## Activity:
Locate each line with the string "throw" in the listing below and copy it.

--- Data for analysis Enclosed Below ---

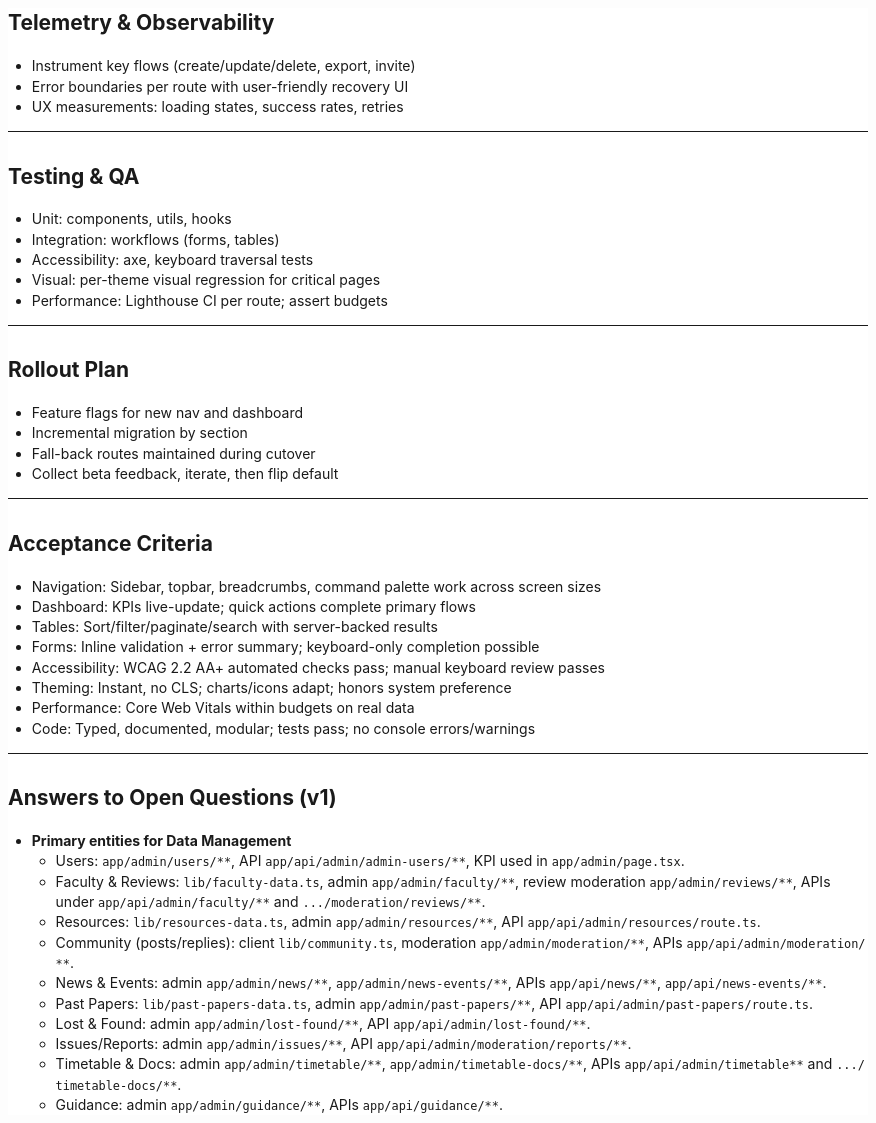 ## Telemetry & Observability
- Instrument key flows (create/update/delete, export, invite)
- Error boundaries per route with user-friendly recovery UI
- UX measurements: loading states, success rates, retries

---

## Testing & QA
- Unit: components, utils, hooks
- Integration: workflows (forms, tables)
- Accessibility: axe, keyboard traversal tests
- Visual: per-theme visual regression for critical pages
- Performance: Lighthouse CI per route; assert budgets

---

## Rollout Plan
- Feature flags for new nav and dashboard
- Incremental migration by section
- Fall-back routes maintained during cutover
- Collect beta feedback, iterate, then flip default

---

## Acceptance Criteria
- Navigation: Sidebar, topbar, breadcrumbs, command palette work across screen sizes
- Dashboard: KPIs live-update; quick actions complete primary flows
- Tables: Sort/filter/paginate/search with server-backed results
- Forms: Inline validation + error summary; keyboard-only completion possible
- Accessibility: WCAG 2.2 AA+ automated checks pass; manual keyboard review passes
- Theming: Instant, no CLS; charts/icons adapt; honors system preference
- Performance: Core Web Vitals within budgets on real data
- Code: Typed, documented, modular; tests pass; no console errors/warnings

---

## Answers to Open Questions (v1)

- **Primary entities for Data Management**
  - Users: `app/admin/users/**`, API `app/api/admin/admin-users/**`, KPI used in `app/admin/page.tsx`.
  - Faculty & Reviews: `lib/faculty-data.ts`, admin `app/admin/faculty/**`, review moderation `app/admin/reviews/**`, APIs under `app/api/admin/faculty/**` and `.../moderation/reviews/**`.
  - Resources: `lib/resources-data.ts`, admin `app/admin/resources/**`, API `app/api/admin/resources/route.ts`.
  - Community (posts/replies): client `lib/community.ts`, moderation `app/admin/moderation/**`, APIs `app/api/admin/moderation/**`.
  - News & Events: admin `app/admin/news/**`, `app/admin/news-events/**`, APIs `app/api/news/**`, `app/api/news-events/**`.
  - Past Papers: `lib/past-papers-data.ts`, admin `app/admin/past-papers/**`, API `app/api/admin/past-papers/route.ts`.
  - Lost & Found: admin `app/admin/lost-found/**`, API `app/api/admin/lost-found/**`.
  - Issues/Reports: admin `app/admin/issues/**`, API `app/api/admin/moderation/reports/**`.
  - Timetable & Docs: admin `app/admin/timetable/**`, `app/admin/timetable-docs/**`, APIs `app/api/admin/timetable**` and `.../timetable-docs/**`.
  - Guidance: admin `app/admin/guidance/**`, APIs `app/api/guidance/**`.

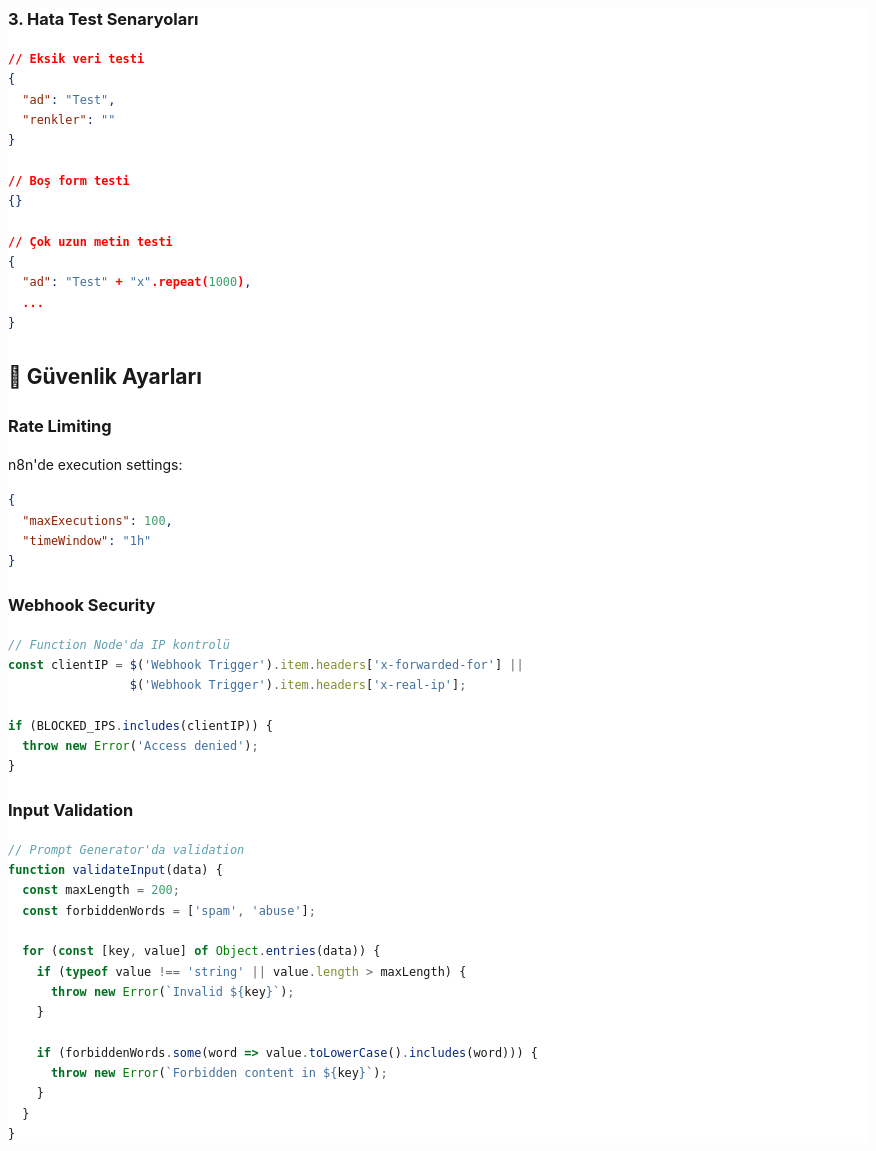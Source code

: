 ### 3. Hata Test Senaryoları
```json
// Eksik veri testi
{
  "ad": "Test",
  "renkler": ""
}

// Boş form testi
{}

// Çok uzun metin testi
{
  "ad": "Test" + "x".repeat(1000),
  ...
}
```

## 🔐 Güvenlik Ayarları

### Rate Limiting
n8n'de execution settings:
```json
{
  "maxExecutions": 100,
  "timeWindow": "1h"
}
```

### Webhook Security
```javascript
// Function Node'da IP kontrolü
const clientIP = $('Webhook Trigger').item.headers['x-forwarded-for'] || 
                 $('Webhook Trigger').item.headers['x-real-ip'];

if (BLOCKED_IPS.includes(clientIP)) {
  throw new Error('Access denied');
}
```

### Input Validation
```javascript
// Prompt Generator'da validation
function validateInput(data) {
  const maxLength = 200;
  const forbiddenWords = ['spam', 'abuse'];
  
  for (const [key, value] of Object.entries(data)) {
    if (typeof value !== 'string' || value.length > maxLength) {
      throw new Error(`Invalid ${key}`);
    }
    
    if (forbiddenWords.some(word => value.toLowerCase().includes(word))) {
      throw new Error(`Forbidden content in ${key}`);
    }
  }
}
```
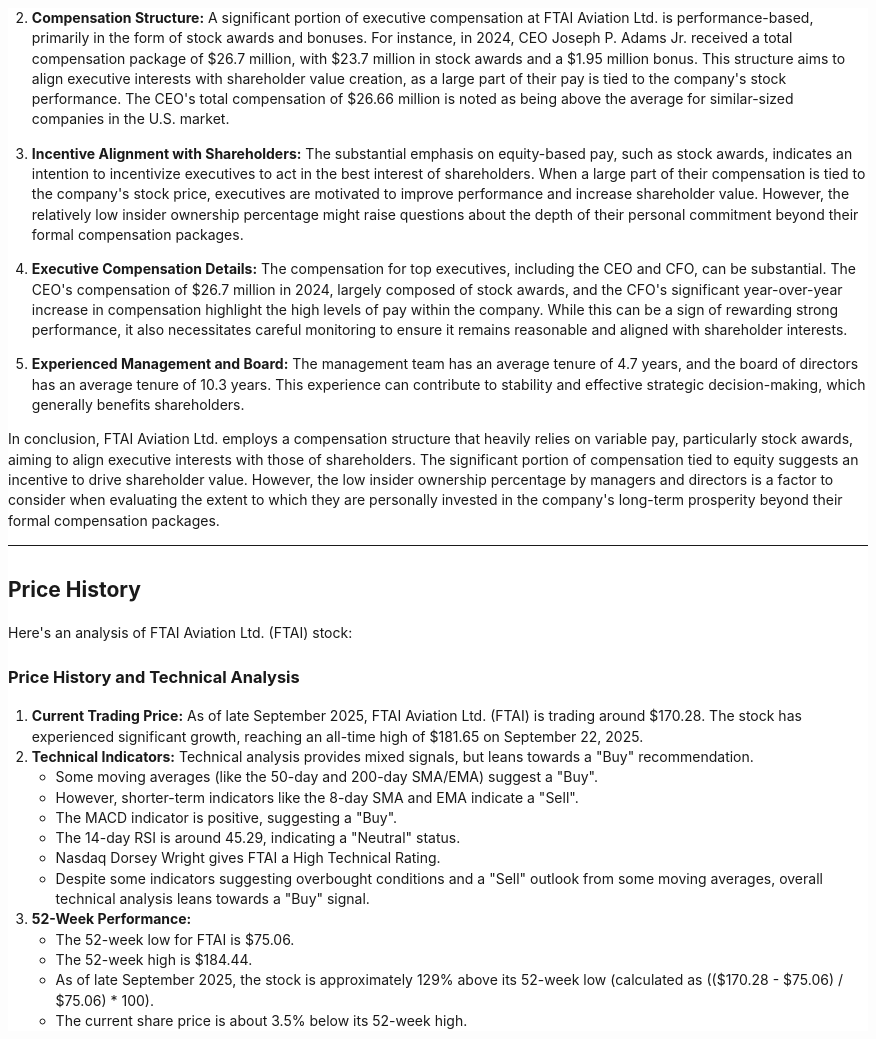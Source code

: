2.  **Compensation Structure:** A significant portion of executive compensation at FTAI Aviation Ltd. is performance-based, primarily in the form of stock awards and bonuses. For instance, in 2024, CEO Joseph P. Adams Jr. received a total compensation package of $26.7 million, with $23.7 million in stock awards and a $1.95 million bonus. This structure aims to align executive interests with shareholder value creation, as a large part of their pay is tied to the company's stock performance. The CEO's total compensation of $26.66 million is noted as being above the average for similar-sized companies in the U.S. market.

3.  **Incentive Alignment with Shareholders:** The substantial emphasis on equity-based pay, such as stock awards, indicates an intention to incentivize executives to act in the best interest of shareholders. When a large part of their compensation is tied to the company's stock price, executives are motivated to improve performance and increase shareholder value. However, the relatively low insider ownership percentage might raise questions about the depth of their personal commitment beyond their formal compensation packages.

4.  **Executive Compensation Details:** The compensation for top executives, including the CEO and CFO, can be substantial. The CEO's compensation of $26.7 million in 2024, largely composed of stock awards, and the CFO's significant year-over-year increase in compensation highlight the high levels of pay within the company. While this can be a sign of rewarding strong performance, it also necessitates careful monitoring to ensure it remains reasonable and aligned with shareholder interests.

5.  **Experienced Management and Board:** The management team has an average tenure of 4.7 years, and the board of directors has an average tenure of 10.3 years. This experience can contribute to stability and effective strategic decision-making, which generally benefits shareholders.

In conclusion, FTAI Aviation Ltd. employs a compensation structure that heavily relies on variable pay, particularly stock awards, aiming to align executive interests with those of shareholders. The significant portion of compensation tied to equity suggests an incentive to drive shareholder value. However, the low insider ownership percentage by managers and directors is a factor to consider when evaluating the extent to which they are personally invested in the company's long-term prosperity beyond their formal compensation packages.

---

## Price History

Here's an analysis of FTAI Aviation Ltd. (FTAI) stock:

### Price History and Technical Analysis

1.  **Current Trading Price:** As of late September 2025, FTAI Aviation Ltd. (FTAI) is trading around $170.28. The stock has experienced significant growth, reaching an all-time high of $181.65 on September 22, 2025.
2.  **Technical Indicators:** Technical analysis provides mixed signals, but leans towards a "Buy" recommendation.
    *   Some moving averages (like the 50-day and 200-day SMA/EMA) suggest a "Buy".
    *   However, shorter-term indicators like the 8-day SMA and EMA indicate a "Sell".
    *   The MACD indicator is positive, suggesting a "Buy".
    *   The 14-day RSI is around 45.29, indicating a "Neutral" status.
    *   Nasdaq Dorsey Wright gives FTAI a High Technical Rating.
    *   Despite some indicators suggesting overbought conditions and a "Sell" outlook from some moving averages, overall technical analysis leans towards a "Buy" signal.
3.  **52-Week Performance:**
    *   The 52-week low for FTAI is $75.06.
    *   The 52-week high is $184.44.
    *   As of late September 2025, the stock is approximately 129% above its 52-week low (calculated as (($170.28 - $75.06) / $75.06) * 100).
    *   The current share price is about 3.5% below its 52-week high.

--- End of Enclosed Data for analysis ---

## Written solution:
  throw new Error('Access denied');
      throw new Error(`Invalid ${key}`);
      throw new Error(`Forbidden content in ${key}`);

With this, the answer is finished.